== YOUR TASK ==
Leaving out all pictures, transcribe the lines below exactly, from the first through the line containing "- **Email:** beth@debtrespros.com".

== PROVIDED RECORDS ==
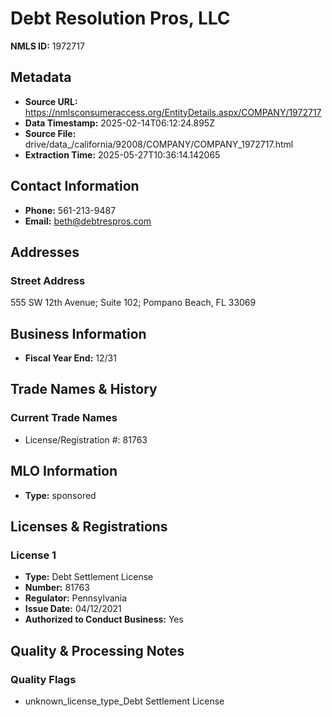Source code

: # Debt Resolution Pros, LLC

**NMLS ID:** 1972717

## Metadata
- **Source URL:** https://nmlsconsumeraccess.org/EntityDetails.aspx/COMPANY/1972717
- **Data Timestamp:** 2025-02-14T06:12:24.895Z
- **Source File:** drive/data_/california/92008/COMPANY/COMPANY_1972717.html
- **Extraction Time:** 2025-05-27T10:36:14.142065

## Contact Information
- **Phone:** 561-213-9487
- **Email:** beth@debtrespros.com

## Addresses
### Street Address
555 SW 12th Avenue; Suite 102; Pompano Beach, FL 33069

## Business Information
- **Fiscal Year End:** 12/31

## Trade Names & History
### Current Trade Names
- License/Registration #: 81763

## MLO Information
- **Type:** sponsored

## Licenses & Registrations

### License 1
- **Type:** Debt Settlement License
- **Number:** 81763
- **Regulator:** Pennsylvania
- **Issue Date:** 04/12/2021
- **Authorized to Conduct Business:** Yes

## Quality & Processing Notes
### Quality Flags
- unknown_license_type_Debt Settlement License
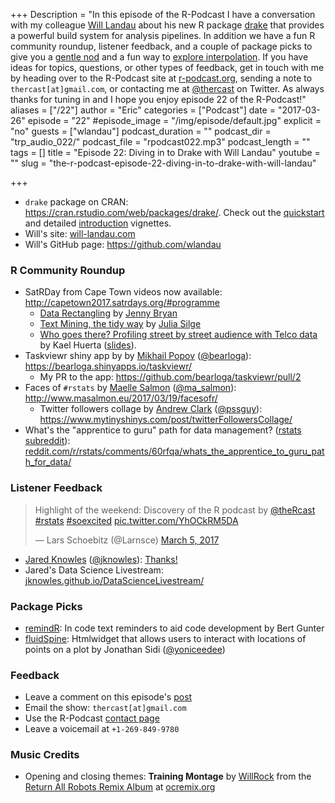 +++
Description = "In this episode of the R-Podcast I have a conversation with my colleague [Will Landau](http://will-landau.com/) about his new R package [drake](https://cran.rstudio.com/web/packages/drake/) that provides a powerful build system for analysis pipelines.  In addition we have a fun R community roundup, listener feedback, and a couple of package picks to give you a [gentle nod](https://cran.r-project.org/web/packages/remindR/vignettes/remindR_vignette.html) and a fun way to [explore interpolation](https://github.com/metrumresearchgroup/fluidSpline).  If you have ideas for topics, questions, or other types of feedback, get in touch with me by heading over to the R-Podcast site at [r-podcast.org](https://www.r-podcast.org), sending a note to `thercast[at]gmail.com`, or contacting me at [@thercast](https://twitter.com/thercast) on Twitter.  As always thanks for tuning in and I hope you enjoy episode 22 of the R-Podcast!"
aliases = ["/22"]
author = "Eric"
categories = ["Podcast"]
date = "2017-03-26"
episode = "22"
#episode_image = "/img/episode/default.jpg"
explicit = "no"
guests = ["wlandau"]
podcast_duration = ""
podcast_dir = "trp_audio_022/"
podcast_file = "rpodcast022.mp3"
podcast_length = ""
tags = []
title = "Episode 22: Diving in to Drake with Will Landau"
youtube = ""
slug = "the-r-podcast-episode-22-diving-in-to-drake-with-will-landau"

+++

* `drake` package on CRAN: <https://cran.rstudio.com/web/packages/drake/>.  Check out the [quickstart](https://cran.rstudio.com/web/packages/drake/vignettes/quickstart.html) and detailed [introduction](https://cran.rstudio.com/web/packages/drake/vignettes/drake.html) vignettes.
* Will's site: [will-landau.com](http://will-landau.com/)
* Will's GitHub page: <https://github.com/wlandau>

### R Community Roundup

* SatRDay from Cape Town videos now available: <http://capetown2017.satrdays.org/#programme>
    * [Data Rectangling](https://youtu.be/GapSskrtUzU) by  [Jenny Bryan](https://twitter.com/JennyBryan)
    * [Text Mining, the tidy way](https://youtu.be/Xoqs2lNeync) by [Julia Silge](http://juliasilge.com/)
    * [Who goes there? Profiling street by street audience with Telco data](https://youtu.be/Li1R4Z3KH5I) by Kael Huerta ([slides](http://capetown2017.satrdays.org/talks/satRday-2017-huerta.pdf)).
* Taskviewr shiny app by by [Mikhail Popov](https://www.mpopov.com/) ([@bearloga](https://twitter.com/bearloga)): <https://bearloga.shinyapps.io/taskviewr/>
    * My PR to the app: <https://github.com/bearloga/taskviewr/pull/2>
* Faces of `#rstats` by [Maelle Salmon](http://www.masalmon.eu/) ([@ma_salmon](https://twitter.com/ma_salmon)): <http://www.masalmon.eu/2017/03/19/facesofr/>
    * Twitter followers collage by [Andrew Clark](https://www.mytinyshinys.com/) ([@pssguy](https://twitter.com/pssguy)): <https://www.mytinyshinys.com/post/twitterFollowersCollage/>
* What's the "apprentice to guru" path for data management? ([rstats subreddit](https://www.reddit.com/r/rstats/)): [reddit.com/r/rstats/comments/60rfqa/whats_the_apprentice_to_guru_path_for_data/](https://www.reddit.com/r/rstats/comments/60rfqa/whats_the_apprentice_to_guru_path_for_data/)

### Listener Feedback

<blockquote class="twitter-tweet" data-cards="hidden" data-lang="en"><p lang="en" dir="ltr">Highlight of the weekend: Discovery of the R podcast by <a href="https://twitter.com/theRcast">@theRcast</a> <a href="https://twitter.com/hashtag/rstats?src=hash">#rstats</a> <a href="https://twitter.com/hashtag/soexcited?src=hash">#soexcited</a> <a href="https://t.co/YhOCkRM5DA">pic.twitter.com/YhOCkRM5DA</a></p>&mdash; Lars Schoebitz (@Larnsce) <a href="https://twitter.com/Larnsce/status/838474523037007880">March 5, 2017</a></blockquote>
<script async src="//platform.twitter.com/widgets.js" charset="utf-8"></script>

* [Jared Knowles](https://www.jaredknowles.com/) ([@jknowles](https://twitter.com/jknowles)): [Thanks!](http://pastebin.com/4gRw30C0)
* Jared's Data Science Livestream: [jknowles.github.io/DataScienceLivestream/](https://jknowles.github.io/DataScienceLivestream/)

### Package Picks

* [remindR](https://cran.r-project.org/web/packages/remindR/vignettes/remindR_vignette.html): In code text reminders to aid code development by Bert Gunter
* [fluidSpine](https://github.com/metrumresearchgroup/fluidSpline): Htmlwidget that allows users to interact with locations of points on a plot by Jonathan Sidi ([@yoniceedee](https://twitter.com/yoniceedee))

### Feedback

- Leave a comment on this episode's [post](link://slug/the-r-podcast-episode-22-diving-in-to-drake-with-will-landau)
- Email the show: `thercast[at]gmail.com`
- Use the R-Podcast [contact page](link://slug/contact)
- Leave a voicemail at `+1-269-849-9780`

### Music Credits

- Opening and closing themes: __Training Montage__ by [WillRock](http://ocremix.org/artist/5043/willrock)  from the [Return All Robots Remix Album](http://ocremix.org/events/returnallrobots/) at [ocremix.org](http://ocremix.org/)
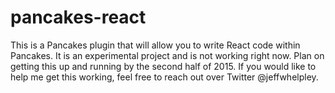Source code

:pancakes-react
========

This is a Pancakes plugin that will allow you to write React code within Pancakes. It
is an experimental project and is not working right now. Plan on getting this up
and running by the second half of 2015. If you would like to help me get this
working, feel free to reach out over Twitter @jeffwhelpley.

== RESULT OF THIS TASK ==
Source code

: # Debt Resolution Pros, LLC

**NMLS ID:** 1972717

## Metadata
- **Source URL:** https://nmlsconsumeraccess.org/EntityDetails.aspx/COMPANY/1972717
- **Data Timestamp:** 2025-02-14T06:12:24.895Z
- **Source File:** drive/data_/california/92008/COMPANY/COMPANY_1972717.html
- **Extraction Time:** 2025-05-27T10:36:14.142065

## Contact Information
- **Phone:** 561-213-9487
- **Email:** beth@debtrespros.com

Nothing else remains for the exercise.